In arguing on the basis of divorce, the Pharisees made bad laws and bad ethics. And when we create legalistic rules that fail to get to God’s heart, we fall into the same trap… the trap which Jesus so skillfully avoided.
Second Point
The Reasoning
Matthew 19:7-9
7 They said to him, “Why then did Moses command one to give a certificate of divorce and to send her away?” 8 He said to them, “Because of your hardness of heart Moses allowed you to divorce your wives, but from the beginning it was not so. 9 And I say to you: whoever divorces his wife, except for sexual immorality, and marries another, commits adultery.”

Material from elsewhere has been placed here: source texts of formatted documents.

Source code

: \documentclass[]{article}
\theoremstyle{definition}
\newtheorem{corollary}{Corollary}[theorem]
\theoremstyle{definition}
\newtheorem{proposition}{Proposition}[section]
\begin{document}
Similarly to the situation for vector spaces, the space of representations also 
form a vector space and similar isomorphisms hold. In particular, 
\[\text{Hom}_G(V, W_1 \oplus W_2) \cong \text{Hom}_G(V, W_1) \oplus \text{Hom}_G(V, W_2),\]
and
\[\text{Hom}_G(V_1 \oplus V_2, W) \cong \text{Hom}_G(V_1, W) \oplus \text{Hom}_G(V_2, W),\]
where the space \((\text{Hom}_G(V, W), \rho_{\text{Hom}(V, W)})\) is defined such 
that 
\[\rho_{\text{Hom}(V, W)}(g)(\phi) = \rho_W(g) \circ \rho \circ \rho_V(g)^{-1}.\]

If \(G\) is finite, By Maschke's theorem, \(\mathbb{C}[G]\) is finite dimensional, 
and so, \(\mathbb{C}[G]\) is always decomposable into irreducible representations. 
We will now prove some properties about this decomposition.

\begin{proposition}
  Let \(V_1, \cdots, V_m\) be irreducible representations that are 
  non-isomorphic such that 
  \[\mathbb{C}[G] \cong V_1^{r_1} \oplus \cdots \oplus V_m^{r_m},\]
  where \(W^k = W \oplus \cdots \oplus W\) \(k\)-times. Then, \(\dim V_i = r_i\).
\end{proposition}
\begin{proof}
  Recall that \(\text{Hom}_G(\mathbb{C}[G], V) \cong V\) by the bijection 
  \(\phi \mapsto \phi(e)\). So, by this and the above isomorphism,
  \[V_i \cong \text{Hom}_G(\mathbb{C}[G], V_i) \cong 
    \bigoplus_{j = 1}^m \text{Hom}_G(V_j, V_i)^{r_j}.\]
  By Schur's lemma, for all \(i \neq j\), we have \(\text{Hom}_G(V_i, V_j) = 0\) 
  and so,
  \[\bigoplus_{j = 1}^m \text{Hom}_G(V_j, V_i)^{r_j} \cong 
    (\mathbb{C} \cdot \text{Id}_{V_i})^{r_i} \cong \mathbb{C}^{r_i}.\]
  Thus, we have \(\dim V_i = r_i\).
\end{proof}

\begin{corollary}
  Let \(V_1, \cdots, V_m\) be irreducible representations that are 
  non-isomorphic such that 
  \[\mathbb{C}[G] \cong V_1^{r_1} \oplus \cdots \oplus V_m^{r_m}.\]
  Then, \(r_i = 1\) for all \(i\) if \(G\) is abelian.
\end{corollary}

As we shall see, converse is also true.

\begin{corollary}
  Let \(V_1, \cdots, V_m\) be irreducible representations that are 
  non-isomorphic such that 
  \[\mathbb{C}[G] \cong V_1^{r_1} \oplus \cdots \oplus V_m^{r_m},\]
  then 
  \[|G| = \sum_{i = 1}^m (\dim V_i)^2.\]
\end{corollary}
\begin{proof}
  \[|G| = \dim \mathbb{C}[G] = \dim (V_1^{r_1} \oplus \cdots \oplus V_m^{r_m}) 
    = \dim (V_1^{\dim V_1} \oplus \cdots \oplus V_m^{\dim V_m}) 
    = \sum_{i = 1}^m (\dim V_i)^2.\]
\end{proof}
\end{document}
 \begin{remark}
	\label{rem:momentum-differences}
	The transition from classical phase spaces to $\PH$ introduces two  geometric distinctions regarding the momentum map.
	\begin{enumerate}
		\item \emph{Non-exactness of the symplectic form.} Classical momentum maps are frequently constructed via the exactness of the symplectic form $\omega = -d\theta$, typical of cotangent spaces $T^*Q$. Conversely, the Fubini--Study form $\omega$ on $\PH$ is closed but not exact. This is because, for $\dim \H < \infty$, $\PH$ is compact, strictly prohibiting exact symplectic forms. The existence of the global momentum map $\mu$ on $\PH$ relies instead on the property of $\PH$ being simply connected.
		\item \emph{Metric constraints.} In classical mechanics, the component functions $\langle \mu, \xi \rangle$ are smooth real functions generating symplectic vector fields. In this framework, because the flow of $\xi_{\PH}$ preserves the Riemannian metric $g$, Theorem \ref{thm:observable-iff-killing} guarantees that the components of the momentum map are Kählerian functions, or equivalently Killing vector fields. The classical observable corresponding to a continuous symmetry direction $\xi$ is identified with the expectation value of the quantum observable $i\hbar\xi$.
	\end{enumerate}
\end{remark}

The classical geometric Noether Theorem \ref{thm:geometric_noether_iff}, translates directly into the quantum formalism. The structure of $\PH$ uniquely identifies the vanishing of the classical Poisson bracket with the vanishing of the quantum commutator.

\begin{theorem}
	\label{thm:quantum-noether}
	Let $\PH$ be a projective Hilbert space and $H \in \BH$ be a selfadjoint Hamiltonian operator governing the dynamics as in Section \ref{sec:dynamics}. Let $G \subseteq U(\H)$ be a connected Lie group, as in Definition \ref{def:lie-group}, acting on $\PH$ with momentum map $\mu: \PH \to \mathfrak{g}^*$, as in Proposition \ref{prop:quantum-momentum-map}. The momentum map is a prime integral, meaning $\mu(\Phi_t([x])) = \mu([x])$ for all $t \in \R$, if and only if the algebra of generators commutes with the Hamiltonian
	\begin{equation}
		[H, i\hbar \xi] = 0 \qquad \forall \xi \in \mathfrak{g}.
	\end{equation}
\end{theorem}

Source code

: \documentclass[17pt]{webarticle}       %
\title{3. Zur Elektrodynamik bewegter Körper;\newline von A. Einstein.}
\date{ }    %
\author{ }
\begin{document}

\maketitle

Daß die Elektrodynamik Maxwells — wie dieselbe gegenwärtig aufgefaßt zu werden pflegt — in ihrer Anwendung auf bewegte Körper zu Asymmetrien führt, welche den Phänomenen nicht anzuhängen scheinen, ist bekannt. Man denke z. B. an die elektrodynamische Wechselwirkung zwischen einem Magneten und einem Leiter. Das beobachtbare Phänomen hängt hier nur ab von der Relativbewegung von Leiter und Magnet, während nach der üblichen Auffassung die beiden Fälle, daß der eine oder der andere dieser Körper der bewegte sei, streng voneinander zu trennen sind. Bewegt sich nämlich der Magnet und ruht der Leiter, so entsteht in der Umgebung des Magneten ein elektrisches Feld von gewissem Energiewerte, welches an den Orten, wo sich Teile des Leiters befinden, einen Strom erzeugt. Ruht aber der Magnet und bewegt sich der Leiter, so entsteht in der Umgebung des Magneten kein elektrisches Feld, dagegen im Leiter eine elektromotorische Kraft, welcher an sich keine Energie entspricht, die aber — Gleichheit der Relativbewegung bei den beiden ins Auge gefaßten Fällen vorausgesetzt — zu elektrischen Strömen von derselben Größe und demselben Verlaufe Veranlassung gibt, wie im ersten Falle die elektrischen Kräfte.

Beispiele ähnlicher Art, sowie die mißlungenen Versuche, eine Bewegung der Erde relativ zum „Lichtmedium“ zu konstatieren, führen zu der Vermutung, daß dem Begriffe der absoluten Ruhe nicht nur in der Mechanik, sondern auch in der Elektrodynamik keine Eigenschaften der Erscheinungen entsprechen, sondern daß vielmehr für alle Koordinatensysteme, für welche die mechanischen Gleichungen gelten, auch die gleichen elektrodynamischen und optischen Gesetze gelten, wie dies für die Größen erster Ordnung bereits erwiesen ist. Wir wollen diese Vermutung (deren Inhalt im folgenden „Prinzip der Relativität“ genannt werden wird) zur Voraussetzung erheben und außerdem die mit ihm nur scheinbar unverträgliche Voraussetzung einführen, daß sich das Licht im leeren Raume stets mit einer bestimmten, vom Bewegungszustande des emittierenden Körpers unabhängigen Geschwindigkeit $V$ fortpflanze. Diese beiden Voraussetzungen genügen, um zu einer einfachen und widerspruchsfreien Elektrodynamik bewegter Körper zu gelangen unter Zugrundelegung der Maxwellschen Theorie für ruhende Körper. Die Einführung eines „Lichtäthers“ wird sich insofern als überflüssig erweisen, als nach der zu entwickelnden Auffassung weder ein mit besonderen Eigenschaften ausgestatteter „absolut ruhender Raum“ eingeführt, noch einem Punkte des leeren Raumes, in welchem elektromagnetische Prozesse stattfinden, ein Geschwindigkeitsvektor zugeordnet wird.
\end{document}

I could have reused one of my earlier sermon points from the Sabbath Wars sermon and entitled this, “The Empire Strikes Back” The Pharisees do not want to join Jesus in Genesis. They can’t win their argument their. So they seek to lure him back into their trap. In essence, they refuse to allow Jesus to dismiss their argument from Deuteronomy 24. After all, this too is scripture, and these are also the words of Moses. If God’s intent was that marriages would remain intact, why then did Moses provide a mechanism for divorce. It may not be the oldest or the weightiest text but that doesn’t mean that it doesn’t have weight. Notice how Jesus contrasts God’s heart and man’s heart. The Pharisees treated divorce as a commandment but Jesus makes it clear that divorce was a thing permitted but not God’s best. There was an allowance that Moses made because of the hardness of men’s hearts. In order to fully understand this odd no man’s land between God’s perfect will and Moses’ legal permission we need to understand the breakdown that had occurred in Jewish society.
God created men and women differently. However, although he established a certain hierarchy where the man would be the spiritual head of his household, he created them with equal talents and graces. It is only after mankind’s fall into sin that God says that the husband will rule over his wife. By the days of Moses men viewed this as a command by God, not a description of brokenness. Moses had to push back on the attempt to prevent women from inheriting property. It was an uphill struggle. And the Pharisees take this to the extremes. By Jesus’ day, women had almost no rights. Their husbands could grab a piece of paper, write a certificate of divorce and throw them out on the streets. He could keep the kids and strip her of her parental rights. The woman had no legal recourse. Many were literally forced into immorality. And a brutalized woman could not divorce her husband. Divorce was exclusively the domain of men. This is the context of Jesus’ statement that Moses permitted divorce because of men’s “hardness of heart.”
Third Point
The Repercussions
Matthew 19:10-12
10 The disciples said to him, “If such is the case of a man with his wife, it is better not to marry.” 11 But he said to them, “Not everyone can receive this saying, but only those to whom it is given. 12 For there are eunuchs who have been so from birth, and there are eunuchs who have been made eunuchs by men, and there are eunuchs who have made themselves eunuchs for the sake of the kingdom of heaven. Let the one who is able to receive this receive it.”